ChatGPT prompt engineering is the practice of writing clear, structured instructions so ChatGPT produces outputs that match your goal, format, and quality standards.
2) How do I make ChatGPT write perfect prompts from plain English?
Use a “Prompt Generator” (master key) prompt that converts your requirement into an optimized, copy-paste prompt with role, constraints, and output format.
3) What’s the biggest mistake people make with ChatGPT prompt engineering?
They skip specificity—no role, no format, no constraints—then blame the model for “random” outputs.
4) Should I use one super prompt for everything?
Use one prompt generator for everything, yes. But the generated prompt should be tailored to the task (writing vs coding vs images).

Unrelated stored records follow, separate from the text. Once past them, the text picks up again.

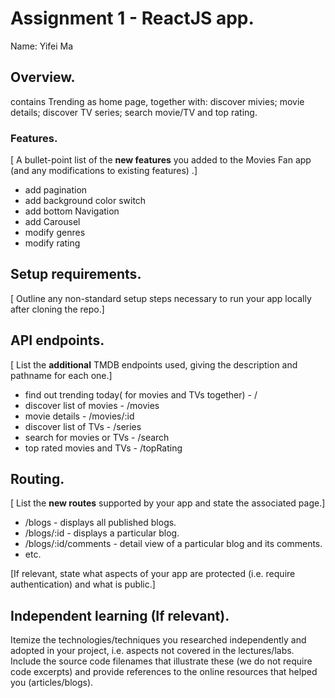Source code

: # Assignment 1 - ReactJS app.

Name: Yifei Ma

## Overview.

contains Trending as home page, together with: discover mivies; movie details; discover TV series; search movie/TV and top rating.

### Features.
[ A bullet-point list of the __new features__ you added to the Movies Fan app (and any modifications to existing features) .]

+ add pagination
+ add background color switch
+ add bottom Navigation
+ add Carousel
+ modify genres
+ modify rating

## Setup requirements.

[ Outline any non-standard setup steps necessary to run your app locally after cloning the repo.]

## API endpoints.

[ List the __additional__ TMDB endpoints used, giving the description and pathname for each one.] 
+ find out trending today( for movies and TVs together) - /
+ discover list of movies - /movies
+ movie details - /movies/:id
+ discover list of TVs - /series
+ search for movies or TVs - /search
+ top rated movies and TVs - /topRating

## Routing.

[ List the __new routes__ supported by your app and state the associated page.]

+ /blogs - displays all published blogs.
+ /blogs/:id - displays a particular blog.
+ /blogs/:id/comments - detail view of a particular blog and its comments.
+ etc.

[If relevant, state what aspects of your app are protected (i.e. require authentication) and what is public.]

## Independent learning (If relevant).

Itemize the technologies/techniques you researched independently and adopted in your project, 
i.e. aspects not covered in the lectures/labs. Include the source code filenames that illustrate these 
(we do not require code excerpts) and provide references to the online resources that helped you (articles/blogs).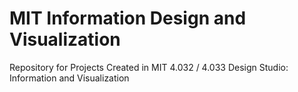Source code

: # MIT Information Design and Visualization

Repository for Projects Created in MIT 4.032 / 4.033 Design Studio: Information and Visualization


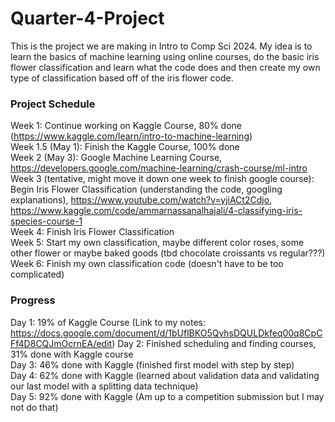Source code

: # Quarter-4-Project
This is the project we are making in Intro to Comp Sci 2024.
My idea is to learn the basics of machine learning using online courses, do the basic iris flower classification and learn what the code does and then create my own type of classification based off of the iris flower code. 

### Project Schedule

Week 1: Continue working on Kaggle Course, 80% done (https://www.kaggle.com/learn/intro-to-machine-learning)  
Week 1.5 (May 1): Finish the Kaggle Course, 100% done  
Week 2 (May 3): Google Machine Learning Course, https://developers.google.com/machine-learning/crash-course/ml-intro  
Week 3 (tentative, might move it down one week to finish google course): Begin Iris Flower Classification (understanding the code, googling explanations), https://www.youtube.com/watch?v=yjiACt2Cdjo, https://www.kaggle.com/code/ammarnassanalhajali/4-classifying-iris-species-course-1  
Week 4: Finish Iris Flower Classification   
Week 5: Start my own classification, maybe different color roses, some other flower or maybe baked goods (tbd chocolate croissants vs regular???)  
Week 6: Finish my own classification code (doesn't have to be too complicated)  



### Progress

Day 1: 19% of Kaggle Course (Link to my notes: https://docs.google.com/document/d/1bUflBKO5QvhsDQULDkfeq00q8CpCFf4D8CQJmOcrnEA/edit)
Day 2: Finished scheduling and finding courses, 31% done with Kaggle course  
Day 3: 46% done with Kaggle (finished first model with step by step)  
Day 4: 62% done with Kaggle (learned about validation data and validating our last model with a splitting data technique)  
Day 5: 92% done with Kaggle (Am up to a competition submission but I may not do that)
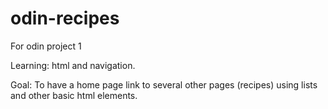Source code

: # odin-recipes
For odin project 1

Learning: html and navigation.

Goal: To have a home page link to several other pages (recipes) using lists and other basic html elements.
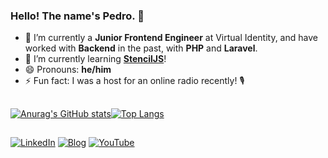 ### Hello! The name's Pedro. 👋

- 🔭 I’m currently a **Junior Frontend Engineer** at Virtual Identity, and have worked with **Backend** in the past, with **PHP** and **Laravel**.
- 🌱 I’m currently learning **[StencilJS](https://github.com/ionic-team/stencil)**!
- 😄 Pronouns: **he/him**
- ⚡ Fun fact: I was a host for an online radio recently! 🎙

##

[![Anurag's GitHub stats](https://github-readme-stats.vercel.app/api?username=pnboliveira&show_icons=true&theme=dark&include_all_commits=true&count_private=true)](https://github.com/pnboliveira/github-readme-stats)[![Top Langs](https://github-readme-stats.vercel.app/api/top-langs/?username=pnboliveira&layout=compact&theme=dark&include_all_commits=true&count_private=true)](https://github.com/pnboliveira/github-readme-stats)

##

[![LinkedIn](https://img.shields.io/badge/LinkedIn-blue?logo=linkedin&style=for-the-badge)](https://linkedin.com/in/dwoliveira)
[![Blog](https://img.shields.io/badge/Blog-black?logo=medium&style=for-the-badge)](https://blog.dwoliveira.com)
[![YouTube](https://img.shields.io/badge/YouTube-red?logo=youtube&style=for-the-badge)](https://www.youtube.com/channel/UC57uf5r3SY67G34tSbMBssg)

<!--
**pnboliveira/pnboliveira** is a ✨ _special_ ✨ repository because its `README.md` (this file) appears on your GitHub profile.

Here are some ideas to get you started:

-->
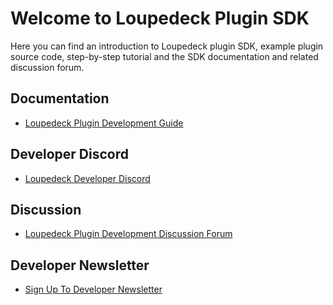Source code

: # Welcome to Loupedeck Plugin SDK

Here you can find an introduction to Loupedeck plugin SDK, example plugin source code, step-by-step tutorial and the SDK documentation and related discussion forum. 

## Documentation

* [Loupedeck Plugin Development Guide](https://loupedeck.github.io/)

## Developer Discord

* [Loupedeck Developer Discord](https://discord.gg/etJCPZytHg)

## Discussion

* [Loupedeck Plugin Development Discussion Forum](https://github.com/Loupedeck/PluginSdk/discussions)

## Developer Newsletter

* [Sign Up To Developer Newsletter](https://loupedeck.com/developer/#newsletter)
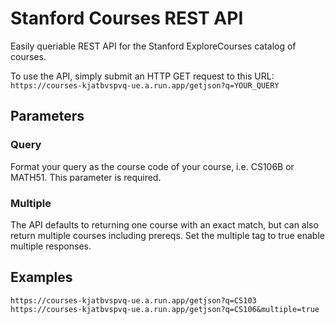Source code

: # Stanford Courses REST API
Easily queriable REST API for the Stanford ExploreCourses catalog of courses. 

To use the API, simply submit an HTTP GET request to this URL: `https://courses-kjatbvspvq-ue.a.run.app/getjson?q=YOUR_QUERY`

## Parameters

### Query
Format your query as the course code of your course, i.e. CS106B or MATH51. This parameter is required.

### Multiple
The API defaults to returning one course with an exact match, but can also return multiple courses including prereqs. Set the multiple tag to true enable multiple responses.

## Examples
`https://courses-kjatbvspvq-ue.a.run.app/getjson?q=CS103`
`https://courses-kjatbvspvq-ue.a.run.app/getjson?q=CS106&multiple=true`
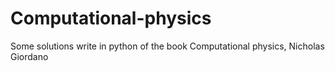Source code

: # Computational-physics
Some solutions write in python of the book Computational physics, Nicholas Giordano
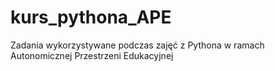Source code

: # kurs_pythona_APE
Zadania wykorzystywane podczas zajęć z Pythona w ramach Autonomicznej Przestrzeni Edukacyjnej
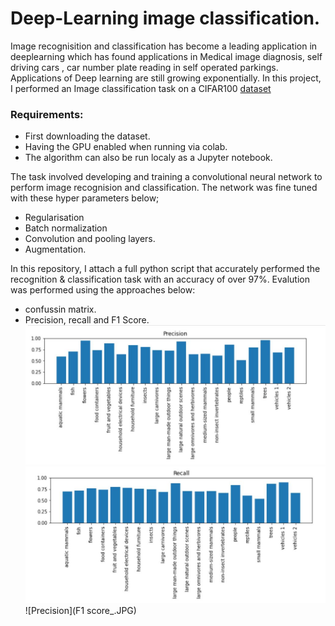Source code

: # Deep-Learning image classification.

Image recognisition and classification has become a leading application in deeplearning which has found applications in Medical image diagnosis, self driving cars , car number plate reading in self operated parkings. Applications of Deep learning are still growing exponentially. 
In this project, I performed an Image classification task on a CIFAR100 [dataset](https://www.cs.toronto.edu/~kriz/cifar.html) 

### Requirements:
* First downloading the dataset.
* Having the GPU enabled when running via colab.
* The algorithm can also be run localy as a Jupyter notebook.

The task involved developing and training a convolutional neural network to perform image recognision and classification. The network was fine tuned with these hyper parameters below;

* Regularisation
* Batch normalization
* Convolution and pooling layers.
* Augmentation.

In this repository, I attach a full python script that accurately performed the recognition & classification task with an accuracy of over 97%. Evalution was performed using the approaches below:

* confussin matrix.
* Precision, recall and F1 Score.
![Precision](precision.JPG)<br>
![Precision](recall.JPG)<br>
![Precision](F1 score_.JPG)




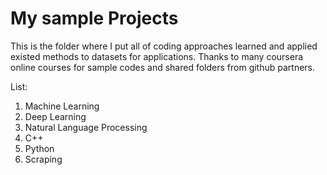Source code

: # My sample Projects
This is the folder where I put all of coding approaches learned and applied existed methods to datasets for applications.
Thanks to many coursera online courses for sample codes and shared folders from github partners.

List:
1. Machine Learning
2. Deep Learning
3. Natural Language Processing
4. C++
5. Python
6. Scraping
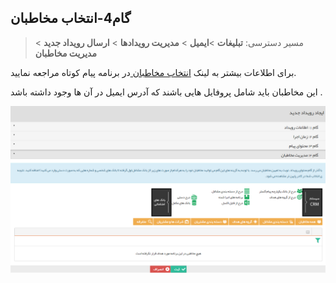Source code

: ﻿## گام4-انتخاب مخاطبان

> مسیر دسترسی:  **تبلیغات** >**ایمیل** > **مدیریت رویدادها** > **ارسال رویداد جدید** > **مدیریت مخاطبان** 

برای اطلاعات بیشتر به لینک [انتخاب مخاطبان ](file:///C:\Users\h.abasi\Documents\GitHub\PayamGostarDocs\help%202.5.4\Marketing\moshtarak-abzar\gam%20se\select-Audience.md)در برنامه پیام کوتاه مراجعه نمایید.


این مخاطبان باید شامل پروفایل هایی باشند که آدرس ایمیل در آن ها وجود داشته باشد .

![](advertising-sendingeventmail-fourthtstep.png)

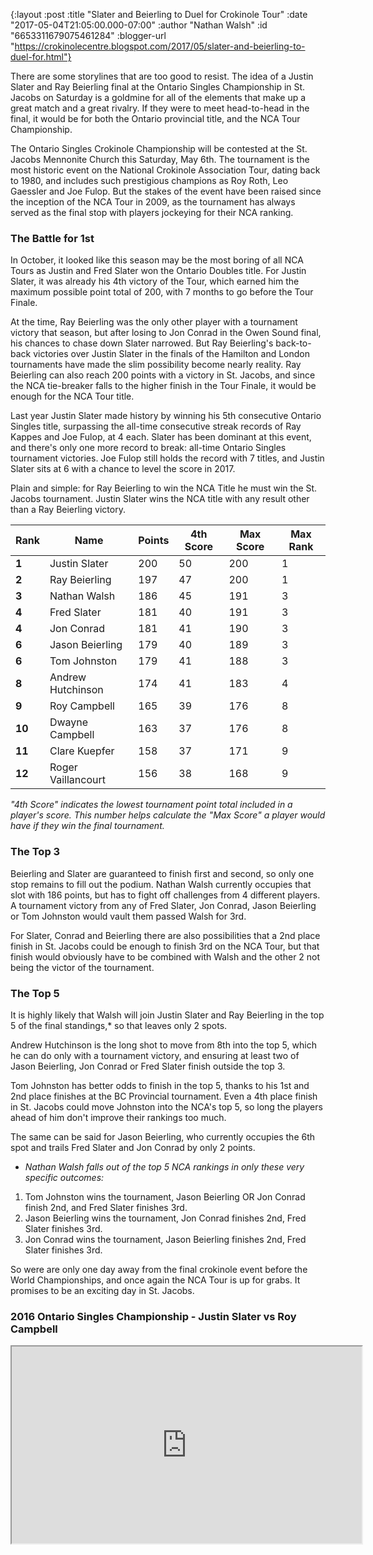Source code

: {:layout :post
 :title "Slater and Beierling to Duel for Crokinole Tour"
 :date "2017-05-04T21:05:00.000-07:00"
 :author "Nathan Walsh"
 :id "6653311679075461284"
 :blogger-url "https://crokinolecentre.blogspot.com/2017/05/slater-and-beierling-to-duel-for.html"}

There are some storylines that are too good to resist. The idea of a Justin Slater and Ray Beierling final at the Ontario Singles Championship in St. Jacobs on Saturday is a goldmine for all of the elements that make up a great match and a great rivalry. If they were to meet head-to-head in the final, it would be for both the Ontario provincial title, and the NCA Tour Championship.

The Ontario Singles Crokinole Championship will be contested at the St. Jacobs Mennonite Church this Saturday, May 6th. The tournament is the most historic event on the National Crokinole Association Tour, dating back to 1980, and includes such prestigious champions as Roy Roth, Leo Gaessler and Joe Fulop. But the stakes of the event have been raised since the inception of the NCA Tour in 2009, as the tournament has always served as the final stop with players jockeying for their NCA ranking.

### The Battle for 1st

In October, it looked like this season may be the most boring of all NCA Tours as Justin and Fred Slater won the Ontario Doubles title. For Justin Slater, it was already his 4th victory of the Tour, which earned him the maximum possible point total of 200, with 7 months to go before the Tour Finale.

At the time, Ray Beierling was the only other player with a tournament victory that season, but after losing to Jon Conrad in the Owen Sound final, his chances to chase down Slater narrowed. But Ray Beierling's back-to-back victories over Justin Slater in the finals of the Hamilton and London tournaments have made the slim possibility become nearly reality. Ray Beierling can also reach 200 points with a victory in St. Jacobs, and since the NCA tie-breaker falls to the higher finish in the Tour Finale, it would be enough for the NCA Tour title.

Last year Justin Slater made history by winning his 5th consecutive Ontario Singles title, surpassing the all-time consecutive streak records of Ray Kappes and Joe Fulop, at 4 each. Slater has been dominant at this event, and there's only one more record to break: all-time Ontario Singles tournament victories. Joe Fulop still holds the record with 7 titles, and Justin Slater sits at 6 with a chance to level the score in 2017.

Plain and simple: for Ray Beierling to win the NCA Title he must win the St. Jacobs tournament. Justin Slater wins the NCA title with any result other than a Ray Beierling victory.

<table>
	<thead>
		<tr>
			<th>Rank</th>
			<th>Name</th>
			<th>Points</th>
			<th>4th Score</th>
			<th>Max Score</th>
			<th>Max Rank</th>
		</tr>
	</thead>
	<tbody>
		<tr>
			<td><strong>1</strong></td>
			<td>Justin Slater</td>
			<td>200</td>
			<td>50</td>
			<td>200</td>
			<td>1</td>
		</tr>
		<tr>
			<td><strong>2</strong></td>
			<td>Ray Beierling</td>
			<td>197</td>
			<td>47</td>
			<td>200</td>
			<td>1</td>
		</tr>
		<tr>
			<td><strong>3</strong></td>
			<td>Nathan Walsh</td>
			<td>186</td>
			<td>45</td>
			<td>191</td>
			<td>3</td>
		</tr>
		<tr>
			<td><strong>4</strong></td>
			<td>Fred Slater</td>
			<td>181</td>
			<td>40</td>
			<td>191</td>
			<td>3</td>
		</tr>
		<tr>
			<td><strong>4</strong></td>
			<td>Jon Conrad</td>
			<td>181</td>
			<td>41</td>
			<td>190</td>
			<td>3</td>
		</tr>
		<tr>
			<td><strong>6</strong></td>
			<td>Jason Beierling</td>
			<td>179</td>
			<td>40</td>
			<td>189</td>
			<td>3</td>
		</tr>
		<tr>
			<td><strong>6</strong></td>
			<td>Tom Johnston</td>
			<td>179</td>
			<td>41</td>
			<td>188</td>
			<td>3</td>
		</tr>
		<tr>
			<td><strong>8</strong></td>
			<td>Andrew Hutchinson</td>
			<td>174</td>
			<td>41</td>
			<td>183</td>
			<td>4</td>
		</tr>
		<tr>
			<td><strong>9</strong></td>
			<td>Roy Campbell</td>
			<td>165</td>
			<td>39</td>
			<td>176</td>
			<td>8</td>
		</tr>
		<tr>
			<td><strong>10</strong></td>
			<td>Dwayne Campbell</td>
			<td>163</td>
			<td>37</td>
			<td>176</td>
			<td>8</td>
		</tr>
		<tr>
			<td><strong>11</strong></td>
			<td>Clare Kuepfer</td>
			<td>158</td>
			<td>37</td>
			<td>171</td>
			<td>9</td>
		</tr>
		<tr>
			<td><strong>12</strong></td>
			<td>Roger Vaillancourt</td>
			<td>156</td>
			<td>38</td>
			<td>168</td>
			<td>9</td>
		</tr>
	</tbody>
</table>

*"4th Score" indicates the lowest tournament point total included in a player's score. This number helps calculate the "Max Score" a player would have if they win the final tournament.*

### The Top 3

Beierling and Slater are guaranteed to finish first and second, so only one stop remains to fill out the podium. Nathan Walsh currently occupies that slot with 186 points, but has to fight off challenges from 4 different players. A tournament victory from any of Fred Slater, Jon Conrad, Jason Beierling or Tom Johnston would vault them passed Walsh for 3rd.

For Slater, Conrad and Beierling there are also possibilities that a 2nd place finish in St. Jacobs could be enough to finish 3rd on the NCA Tour, but that finish would obviously have to be combined with Walsh and the other 2 not being the victor of the tournament.

### The Top 5

It is highly likely that Walsh will join Justin Slater and Ray Beierling in the top 5 of the final standings,* so that leaves only 2 spots.

Andrew Hutchinson is the long shot to move from 8th into the top 5, which he can do only with a tournament victory, and ensuring at least two of Jason Beierling, Jon Conrad or Fred Slater finish outside the top 3.

Tom Johnston has better odds to finish in the top 5, thanks to his 1st and 2nd place finishes at the BC Provincial tournament. Even a 4th place finish in St. Jacobs could move Johnston into the NCA's top 5, so long the players ahead of him don't improve their rankings too much.

The same can be said for Jason Beierling, who currently occupies the 6th spot and trails Fred Slater and Jon Conrad by only 2 points.

* *Nathan Walsh falls out of the top 5 NCA rankings in only these very specific outcomes:*

1. Tom Johnston wins the tournament, Jason Beierling OR Jon Conrad finish 2nd, and Fred Slater finishes 3rd.
2. Jason Beierling wins the tournament, Jon Conrad finishes 2nd, Fred Slater finishes 3rd.
3. Jon Conrad wins the tournament, Jason Beierling finishes 2nd, Fred Slater finishes 3rd.

So were are only one day away from the final crokinole event before the World Championships, and once again the NCA Tour is up for grabs. It promises to be an exciting day in St. Jacobs.

### 2016 Ontario Singles Championship - Justin Slater vs Roy Campbell

<iframe width="560" height="315" src="https://www.youtube.com/embed/FzuxpC\_2o04" allowfullscreen></iframe>
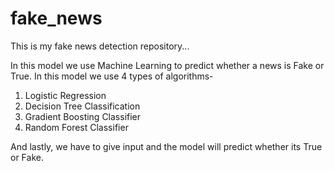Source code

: # fake_news
This is my fake news detection repository...

In this model we use Machine Learning to predict whether a news is Fake or True.
In this model we use 4 types of algorithms-
1. Logistic Regression
2. Decision Tree Classification
3. Gradient Boosting Classifier
4. Random Forest Classifier

And lastly, we have to give input and the model will predict whether its True or Fake.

5) How do I reduce fluff and over-explaining in responses?
Add strict constraints: length limits, “no background,” and a fixed output format (bullets, steps, or a short structure).
6) Does ChatGPT prompt engineering work the same for Gemini?
The fundamentals are similar—clarity, context, structure—but you may need small format tweaks depending on the tool’s behavior.
7) How many times should I iterate a prompt?
At least twice: Draft → Critique → Final. Iteration is where prompts become reliable.